Directions ▸ Find the line in the entries below that contains "it; and Section~5". Repeat it exactly, and every line after it through the line that contains "instead of just".

------ Source data

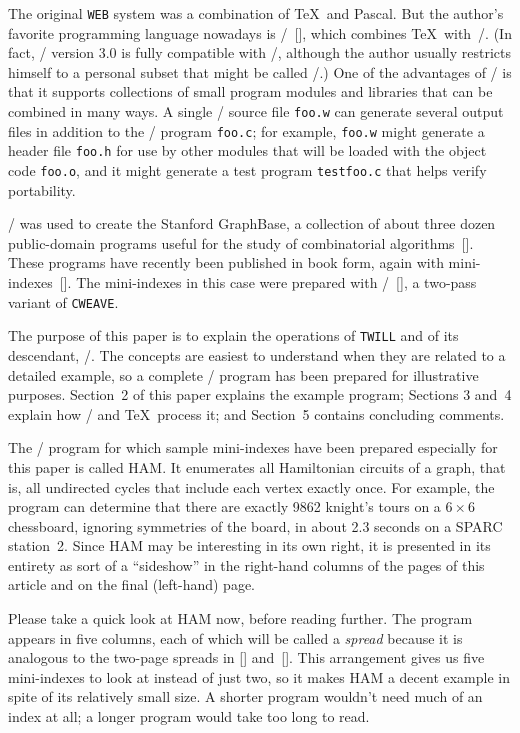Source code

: The original {\tt WEB} system was a combination of \TeX~and Pascal. But
the author's favorite programming language nowadays
is \CWEB/~[\Cweb], which
combines \TeX\ with~\CEE/. (In fact, \CWEB/ version 3.0 is fully compatible
with \CPLUSPLUS/, although the author usually restricts himself to a
personal subset that might be called \CEE/\MM.) One of the advantages of
\CWEB/ is that it supports collections of small program modules and
libraries that can be combined in many ways. A single \CWEB/ source file
{\tt foo.w} can generate several output files in addition to the \CEE/
program {\tt foo.c}; for example, {\tt foo.w} might generate a header file
{\tt foo.h} for use by other modules that will be loaded with the object
code {\tt foo.o}, and it might generate a test program {\tt testfoo.c} that
helps verify portability.

\CWEB/ was used to create the Stanford GraphBase, a collection of about three
dozen public-domain programs useful for the study of combinatorial
algorithms~[\SGBcode]. These programs have recently been published in book
form, again with mini-indexes~[\SGB]. The mini-indexes in this case were
prepared with \CTWILL/~[\Ctwill], a two-pass variant of {\tt CWEAVE}.

The purpose of this paper is to explain the operations of {\tt TWILL} and of
its descendant, \CTWILL/. The concepts are easiest to understand when they
are related to a detailed example, so a complete \CWEB/ program has been
prepared for illustrative purposes. Section~2 of this paper explains the
example program; Sections 3 and~4 explain how \CTWILL/ and \TeX\ process
it; and Section~5 contains concluding comments.

The \CWEB/ program for which sample mini-indexes have been prepared
especially for this paper is called {\sc HAM}. It enumerates all
Hamiltonian circuits of a graph, that is, all undirected cycles that
include each vertex exactly once. For example, the program can determine
that there are exactly 9862 knight's tours on a $6\times6$ chessboard,
ignoring symmetries of the board, in about 2.3 seconds on a SPARC\kern1pt
station~2.
Since {\sc HAM} may be interesting in its own right, it is presented in its
entirety as sort of a ``sideshow'' in the right-hand columns of the pages
of this article and on the final (left-hand) page.

Please take a quick look at {\sc HAM} now, before reading further.
The program appears in five columns, each of which will be called a
{\em spread\/} because it is analogous to the two-page spreads in [\TTP]
and~[\SGB]. This arrangement gives us five mini-indexes to look at
instead of just two, so it makes {\sc HAM} a decent example in spite
of its relatively small size. A shorter program wouldn't need much of an
index at all; a longer program would take too long to read.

------------

Answer to the exercise ▸
it; and Section~5 contains concluding comments.

The \CWEB/ program for which sample mini-indexes have been prepared
especially for this paper is called {\sc HAM}. It enumerates all
Hamiltonian circuits of a graph, that is, all undirected cycles that
include each vertex exactly once. For example, the program can determine
that there are exactly 9862 knight's tours on a $6\times6$ chessboard,
ignoring symmetries of the board, in about 2.3 seconds on a SPARC\kern1pt
station~2.
Since {\sc HAM} may be interesting in its own right, it is presented in its
entirety as sort of a ``sideshow'' in the right-hand columns of the pages
of this article and on the final (left-hand) page.

Please take a quick look at {\sc HAM} now, before reading further.
The program appears in five columns, each of which will be called a
{\em spread\/} because it is analogous to the two-page spreads in [\TTP]
and~[\SGB]. This arrangement gives us five mini-indexes to look at
instead of just two, so it makes {\sc HAM} a decent example in spite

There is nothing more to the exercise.